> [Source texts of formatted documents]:
════════

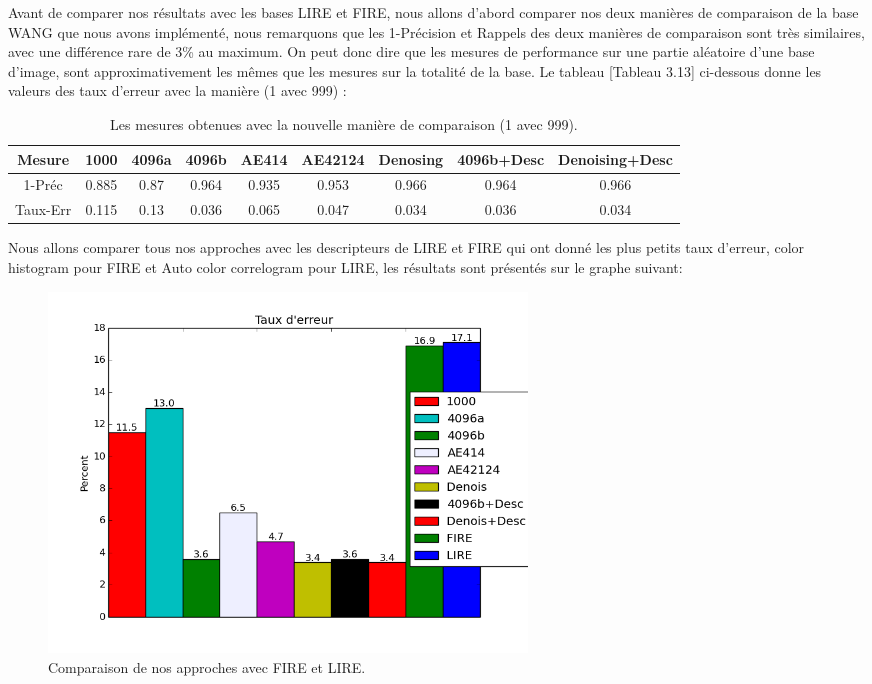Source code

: 	Avant de comparer nos résultats avec les bases LIRE et FIRE, nous allons d'abord comparer nos deux manières de comparaison de la base WANG que nous avons implémenté, nous remarquons que les 1-Précision et Rappels des deux manières de comparaison sont très similaires, avec une différence rare de 3\% au maximum. On peut donc dire que les mesures de performance sur une partie aléatoire d'une base d'image, sont approximativement les mêmes que les mesures sur la totalité de la base. Le tableau [Tableau 3.13] ci-dessous donne les valeurs des taux d'erreur avec la manière (1 avec 999) :

\begin{table}[H]
\begin{center}
\begin{tabular}{|c|c|c|c|c|c|c|c|c|}
\hline
	Mesure & 1000 & 4096a & 4096b & AE414 & AE42124 & Denosing & 4096b+Desc & Denoising+Desc\\
\hline
	1-Préc & 0.885 & 0.87 & 0.964 & 0.935 & 0.953 & 0.966 & 0.964 & 0.966\\
\hline
	Taux-Err & 0.115 & 0.13 & 0.036 & 0.065 & 0.047 & 0.034 & 0.036 & 0.034\\
\hline
\end{tabular}
\end{center}
\caption{Les mesures obtenues avec la nouvelle manière de comparaison (1 avec 999).}
\end{table}




	Nous allons comparer tous nos approches avec les descripteurs de LIRE et FIRE qui ont donné les plus petits taux d'erreur, color histogram pour FIRE et Auto color correlogram pour LIRE, les résultats sont présentés sur le graphe suivant:
	
\begin{figure}[H]
\centering
\includegraphics[width=5in]{Figures/results/res-wang5.png}
\caption[An Electron]{Comparaison de nos approches avec FIRE et LIRE.}
\label{fig:Electron}
\end{figure}
	
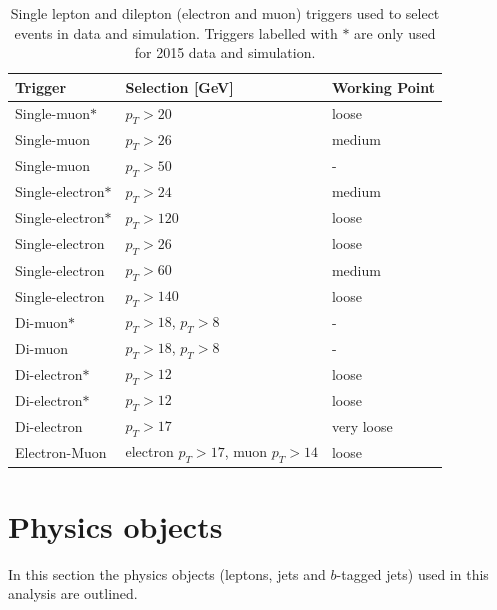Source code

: \begin{table}[!htb]
\footnotesize
\def\arraystretch{1.3}
\begin{center}
\begin{tabular}{ l|l|l }
\hline
\hline
Trigger & Selection [GeV] & Working Point  \\ \hline
Single-muon$*$ & $p_{T} > 20$ & loose\\
Single-muon &  $p_{T} > 26$ & medium \\
Single-muon  &  $p_{T} > 50$ & - \\
Single-electron$*$  & $p_{T} > 24$ & medium \\
Single-electron$*$  & $p_{T} > 120$ & loose \\
Single-electron  & $p_{T} > 26$ & loose \\
Single-electron  & $p_{T} > 60$ & medium \\
Single-electron  & $p_{T} > 140$ & loose \\
Di-muon$*$  & $p_{T} > 18$, $p_{T} > 8$  & - \\
Di-muon  & $p_{T} > 18$, $p_{T} > 8$  & - \\
Di-electron$*$ & $p_{T} > 12$  & loose \\
Di-electron$*$ & $p_{T} > 12$  & loose \\
Di-electron & $p_{T} > 17$  & very loose \\
Electron-Muon & electron $p_{T}> 17$, muon $p_{T} > 14$ & loose\\

\hline
\hline
\end{tabular}
\caption{Single lepton and dilepton (electron and muon) triggers used to select events in data and simulation. Triggers labelled with $*$ are only used for 2015 data and simulation.}
\label{tab:triggers}
\end{center}
\end{table}
\section{Physics objects}
In this section the physics objects (leptons, jets and $b$-tagged jets) used in this analysis are outlined.
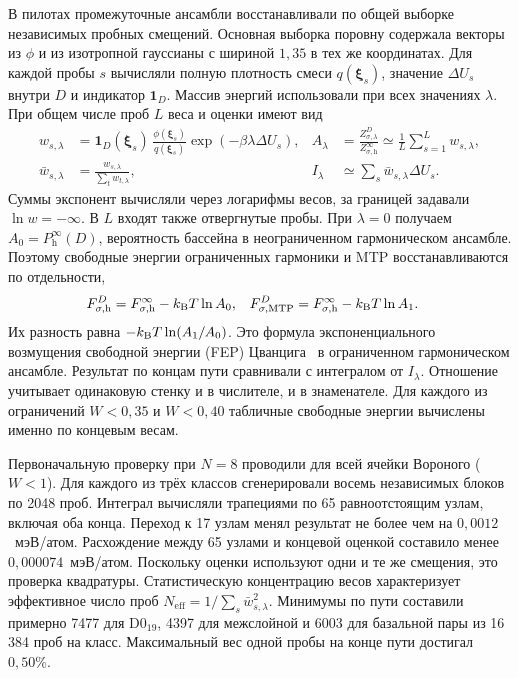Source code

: В пилотах промежуточные ансамбли восстанавливали по общей выборке независимых
пробных смещений. Основная выборка поровну содержала векторы из $\phi$ и из
изотропной гауссианы с шириной $1{,}35$ в тех же координатах. Для каждой
пробы $s$ вычисляли полную плотность смеси $q(\boldsymbol\xi_s)$, значение
$\Delta U_s$ внутри $D$ и индикатор $\mathbf 1_D$. Массив энергий использовали
при всех значениях $\lambda$. При общем числе проб $L$ веса и оценки имеют вид
\begin{align}
 w_{s,\lambda}
 &=\mathbf 1_D(\boldsymbol\xi_s)\,
   \frac{\phi(\boldsymbol\xi_s)}{q(\boldsymbol\xi_s)}
                 \exp(-\beta\lambda\Delta U_s),&
 A_\lambda&=\frac{Z_{\sigma,\lambda}^D}{Z_{\sigma,\mathrm h}^{\infty}}
          \simeq \frac1L\sum_{s=1}^L w_{s,\lambda},\\
 \bar w_{s,\lambda}&=\frac{w_{s,\lambda}}{\sum_t w_{t,\lambda}},&
 I_\lambda&\simeq\sum_s\bar w_{s,\lambda}\Delta U_s .
\end{align}
Суммы экспонент вычисляли через логарифмы весов, за границей задавали
$\ln w=-\infty$. В $L$ входят также отвергнутые пробы. При $\lambda=0$
получаем $A_0=P_{\mathrm h}^\infty(D)$, вероятность бассейна в
неограниченном гармоническом ансамбле. Поэтому свободные энергии
ограниченных гармоники и MTP восстанавливаются по отдельности,
\begin{align}
 F_{\sigma,\mathrm h}^D&=F_{\sigma,\mathrm h}^\infty-k_{\rm B}T\ln A_0,&
 F_{\sigma,\mathrm{MTP}}^D&=F_{\sigma,\mathrm h}^\infty-k_{\rm B}T\ln A_1 .
\end{align}
Их разность равна $-k_{\rm B}T\ln(A_1/A_0)$. Это формула экспоненциального
возмущения свободной энергии (FEP) Цванцига~\cite{zwanzig1954} в
ограниченном гармоническом ансамбле. Результат по концам пути
сравнивали с интегралом от $I_\lambda$. Отношение учитывает одинаковую
стенку и в числителе, и в знаменателе. Для каждого из ограничений
$W<0{,}35$ и $W<0{,}40$ табличные свободные энергии вычислены именно по
концевым весам.

Первоначальную проверку при $N=8$ проводили для всей ячейки Вороного
($W<1$). Для каждого из трёх классов сгенерировали восемь независимых
блоков по 2048 проб. Интеграл вычисляли трапециями по 65 равноотстоящим
узлам, включая оба конца. Переход к 17 узлам менял результат не более чем
на $0{,}0012$~мэВ/атом. Расхождение между 65 узлами и концевой оценкой
составило менее $0{,}000074$~мэВ/атом. Поскольку оценки используют одни и
те же смещения, это проверка квадратуры. Статистическую концентрацию весов
характеризует эффективное число проб $N_{\mathrm{eff}}=1/\sum_s\bar
w_{s,\lambda}^2$. Минимумы по пути составили примерно 7477 для
D0$_{19}$, 4397 для межслойной и 6003 для базальной пары из 16\,384 проб на
класс. Максимальный вес одной пробы на конце пути достигал $0{,}50\%$.

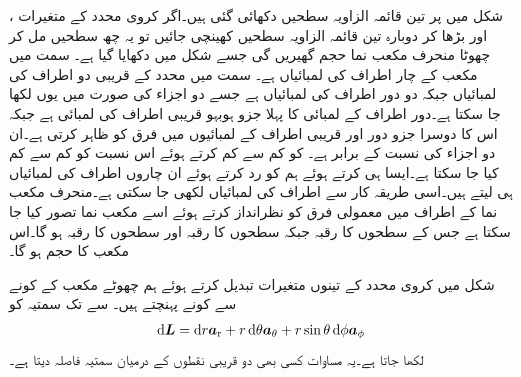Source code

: شکل  میں  پر تین قائمہ الزاویہ  سطحیں دکھائی گئی ہیں۔اگر کروی محدد کے متغیرات ،  اور  بڑھا کر دوبارہ تین قائمہ الزاویہ  سطحیں کھینچی جائیں تو یہ چھ سطحیں مل کر چھوٹا منحرف مکعب نما حجم گھیریں گی جسے شکل  میں دکھایا گیا ہے۔ سمت میں مکعب کے چار اطراف کی لمبائیاں  ہے۔ سمت میں  محدد کے قریبی دو اطراف کی لمبائیاں  جبکہ دو دور اطراف کی لمبائیاں  ہے جسے دو اجزاء کی صورت میں یوں   لکھا جا سکتا ہے۔دور اطراف کے لمبائی کا پہلا جزو ہوبہو قریبی اطراف کی لمبائی ہے جبکہ اس کا دوسرا جزو دور اور قریبی اطراف کے لمبائیوں میں فرق کو ظاہر کرتی ہے۔ان دو اجزاء کی نسبت   کے برابر ہے۔ کو کم سے کم کرتے ہوئے اس نسبت کو کم سے کم کیا جا سکتا  ہے۔ایسا ہی کرتے ہوئے ہم  کو رد کرتے ہوئے ان چاروں اطراف کی لمبائیاں  ہی لیتے ہیں۔اسی طریقہ کار سے   اطراف کی لمبائیاں   لکھی جا سکتی ہے۔منحرف مکعب نما کے اطراف میں معمولی فرق کو نظرانداز کرتے ہوئے اسے مکعب نما تصور کیا جا سکتا ہے جس کے  سطحوں کا رقبہ  جبکہ  سطحوں کا رقبہ  اور  سطحوں کا رقبہ    ہو گا۔اس مکعب کا حجم  ہو گا۔


شکل  میں کروی محدد کے تینوں متغیرات تبدیل کرتے ہوئے ہم چھوٹے مکعب کے   کونے سے
  کونے پہنچتے ہیں۔ سے  تک سمتیہ کو
\begin{align}\label{مساوات_سمتیہ_کروی_چھوٹا_فاصلہ}
\dif \kvec{L}=\dif r \ar+r \dif \theta \atheta+r\sin \theta \dif \phi \aphi
\end{align}
لکھا جاتا ہے۔یہ مساوات کسی بھی دو قریبی نقطوں کے درمیان سمتیہ فاصلہ دیتا ہے۔

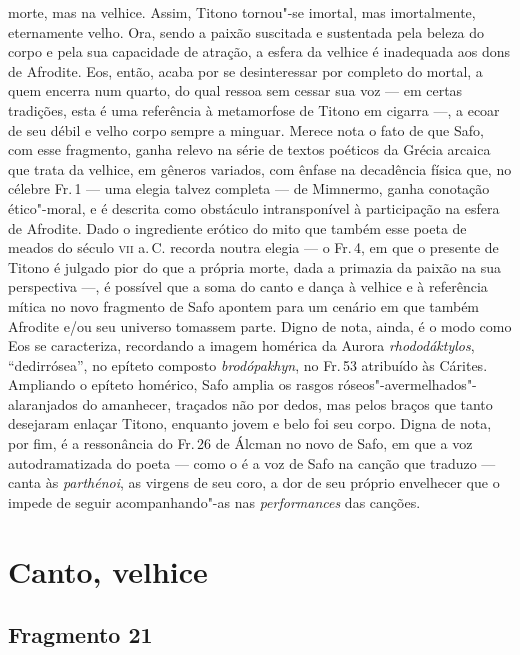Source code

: {morte, mas na velhice. Assim, Titono tornou"-se imortal, mas imortalmente,
eternamente velho. Ora, sendo a paixão suscitada e sustentada pela
beleza do corpo e pela sua capacidade de atração, a esfera da velhice é
inadequada aos dons de Afrodite. Eos, então, acaba por se desinteressar por
completo do mortal, a quem encerra num quarto, do qual ressoa sem cessar sua
voz --- em certas tradições, esta é uma referência à metamorfose de Titono em
cigarra ---, a ecoar de seu débil e velho corpo sempre a minguar. Merece nota o fato de
que Safo, com esse fragmento, ganha relevo na série de textos poéticos da
Grécia arcaica que trata da velhice, em gêneros variados, com ênfase na
decadência física que, no célebre Fr.\,1 --- uma elegia talvez completa --- de
Mimnermo, ganha conotação ético"-moral, e é descrita como obstáculo
intransponível à participação na esfera de Afrodite.
Dado o ingrediente erótico do mito que também esse poeta de meados do século
\textsc{vii} a.\,C. recorda noutra elegia --- o Fr.\,4, em que o presente de Titono é
julgado pior do que a própria morte, dada a primazia da paixão na sua perspectiva
---, é possível que a soma do canto e dança à
velhice e à referência mítica no novo fragmento de Safo apontem para um cenário
em que também Afrodite e/ou seu universo tomassem parte. Digno de nota, ainda,
é o modo como Eos se caracteriza, recordando a imagem homérica da Aurora
\emph{rhododáktylos}, ``dedirrósea'', no
epíteto composto \emph{brodópakhyn}, no Fr.\,53 atribuído às Cárites.
Ampliando o epíteto homérico, Safo amplia os rasgos
róseos"-avermelhados"-alaranjados do amanhecer, traçados não por dedos, mas pelos
braços que tanto desejaram enlaçar Titono, enquanto jovem e belo foi seu
corpo. Digna de nota, por fim, é a ressonância do Fr.\,26 de Álcman no novo de Safo, em que a voz autodramatizada do poeta --- como o é a voz de Safo na canção que traduzo --- canta às \emph{parthénoi}, as virgens de seu coro, a dor de seu próprio envelhecer que o impede de seguir acompanhando"-as nas \emph{performances} das canções.}


\chapter[Canto, velhice: um convite]{Canto, velhice}

\section{Fragmento 21}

════════

> [The task]:
Above are some entries; copy exactly the lines from the line with "класс. Максимальный вес" through the line with "میں کروی محدد", both included, but none of the pictures.

> [Solved exercise]:
класс. Максимальный вес одной пробы на конце пути достигал $0{,}50\%$.

Source code

: شکل  میں  پر تین قائمہ الزاویہ  سطحیں دکھائی گئی ہیں۔اگر کروی محدد کے متغیرات ،  اور  بڑھا کر دوبارہ تین قائمہ الزاویہ  سطحیں کھینچی جائیں تو یہ چھ سطحیں مل کر چھوٹا منحرف مکعب نما حجم گھیریں گی جسے شکل  میں دکھایا گیا ہے۔ سمت میں مکعب کے چار اطراف کی لمبائیاں  ہے۔ سمت میں  محدد کے قریبی دو اطراف کی لمبائیاں  جبکہ دو دور اطراف کی لمبائیاں  ہے جسے دو اجزاء کی صورت میں یوں   لکھا جا سکتا ہے۔دور اطراف کے لمبائی کا پہلا جزو ہوبہو قریبی اطراف کی لمبائی ہے جبکہ اس کا دوسرا جزو دور اور قریبی اطراف کے لمبائیوں میں فرق کو ظاہر کرتی ہے۔ان دو اجزاء کی نسبت   کے برابر ہے۔ کو کم سے کم کرتے ہوئے اس نسبت کو کم سے کم کیا جا سکتا  ہے۔ایسا ہی کرتے ہوئے ہم  کو رد کرتے ہوئے ان چاروں اطراف کی لمبائیاں  ہی لیتے ہیں۔اسی طریقہ کار سے   اطراف کی لمبائیاں   لکھی جا سکتی ہے۔منحرف مکعب نما کے اطراف میں معمولی فرق کو نظرانداز کرتے ہوئے اسے مکعب نما تصور کیا جا سکتا ہے جس کے  سطحوں کا رقبہ  جبکہ  سطحوں کا رقبہ  اور  سطحوں کا رقبہ    ہو گا۔اس مکعب کا حجم  ہو گا۔


شکل  میں کروی محدد کے تینوں متغیرات تبدیل کرتے ہوئے ہم چھوٹے مکعب کے   کونے سے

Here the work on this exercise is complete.